The Glass Menagerie is the play that launched Tennessee Williams’ career, making him a playwrighting star, it’s fitting then that this latest revival, at the Duke of York’s Theatre comes with actual star power, in the form of Golden Globe winning, six time Academy Award Nominee Amy Adams. Add in the directing talents of Jeremy Herrin and you’d be forgiven for thinking what could possibly go wrong?
This semi-autobiographical work is always billed as a memory-play, our narrator (Paul Hilton) tells us so in the opening monologue and cautions the audience that not everything we see actually happened. Hilton plays the older Tom Wingfield, with the younger version playing a pivotal role in the main thrust of the action.

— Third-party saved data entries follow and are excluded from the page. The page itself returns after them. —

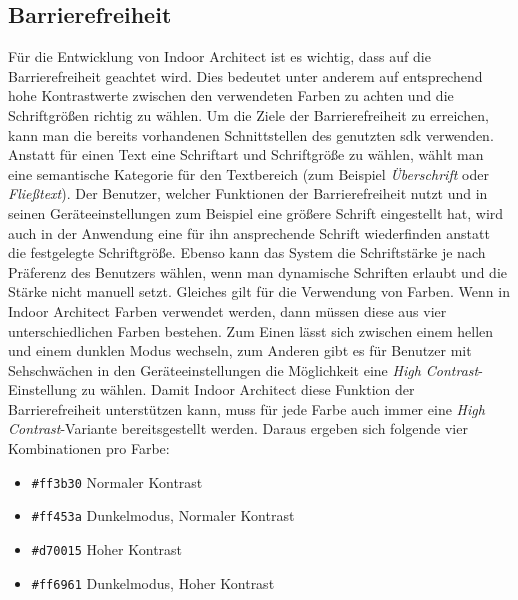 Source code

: \subsection{Barrierefreiheit}
Für die Entwicklung von Indoor Architect ist es wichtig, dass auf die Barrierefreiheit geachtet wird.
Dies bedeutet unter anderem auf entsprechend hohe Kontrastwerte zwischen den verwendeten Farben zu achten und die Schriftgrößen richtig zu wählen.
Um die Ziele der Barrierefreiheit zu erreichen, kann man die bereits vorhandenen Schnittstellen des genutzten \Gls{sdk} verwenden.\pbreak%
%
Anstatt für einen Text eine Schriftart und Schriftgröße zu wählen, wählt man eine semantische Kategorie für den Textbereich (zum Beispiel \emph{Überschrift} oder \emph{Fließtext}).
Der Benutzer, welcher Funktionen der Barrierefreiheit nutzt und in seinen Geräteeinstellungen zum Beispiel eine größere Schrift eingestellt hat, wird auch in der Anwendung eine für ihn ansprechende Schrift wiederfinden anstatt die festgelegte Schriftgröße.
Ebenso kann das System die Schriftstärke je nach Präferenz des Benutzers wählen, wenn man dynamische Schriften erlaubt und die Stärke nicht manuell setzt.\pbreak%
%
Gleiches gilt für die Verwendung von Farben.
Wenn in Indoor Architect Farben verwendet werden, dann müssen diese aus vier unterschiedlichen Farben bestehen.
Zum Einen lässt sich zwischen einem hellen und einem dunklen Modus wechseln, zum Anderen gibt es für Benutzer mit Sehschwächen in den Geräteeinstellungen die Möglichkeit eine \emph{High Contrast}-Einstellung zu wählen.
Damit Indoor Architect diese Funktion der Barrierefreiheit unterstützen kann, muss für jede Farbe auch immer eine \emph{High Contrast}-Variante bereitsgestellt werden.
Daraus ergeben sich folgende vier Kombinationen pro Farbe:
\begin{itemize}
	\setlength\itemsep{0pt}
	\item[] \colorbox{redL}{\color{white}\texttt{\#ff3b30}\hspace{20pt}} \hspace{10pt}Normaler Kontrast
	\item[] \colorbox{redDL}{\color{white}\texttt{\#ff453a}\hspace{20pt}} \hspace{10pt}Dunkelmodus, Normaler Kontrast
	\item[] \colorbox{redH}{\color{white}\texttt{\#d70015}\hspace{20pt}} \hspace{10pt}Hoher Kontrast
	\item[] \colorbox{redDH}{\color{white}\texttt{\#ff6961}\hspace{20pt}} \hspace{10pt}Dunkelmodus, Hoher Kontrast
\end{itemize}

In a rundown apartment in St. Louis, Amanda Wingfield remembers better days in the Deep South, when the family had servants and she was inundated with ‘gentleman callers’. Times have changed, her husband has run off, and son Tom works in a local factory to help make ends meet.
Amanda is most concerned about her daughter; painfully shy Laura has already dropped out of school and secretarial college, spending her days alone polishing her collection of glass figurines. Laura’s bashfulness is not helped by the limp she’s been left with following an illness, and Amanda encourages Tom to bring a friend, Jim O’Connor, home as a Gentleman Caller for Laura.
Unsurprisingly, Amy Adams delivers a strong performance in the role, but there’s definitely a sense she’s been mis-cast. In this production there’s no real hint of Amanda being a faded and embittered former beauty, and Adams struggles to convince us that this is an overpowering matriarch, a construct so very crucial to the plot.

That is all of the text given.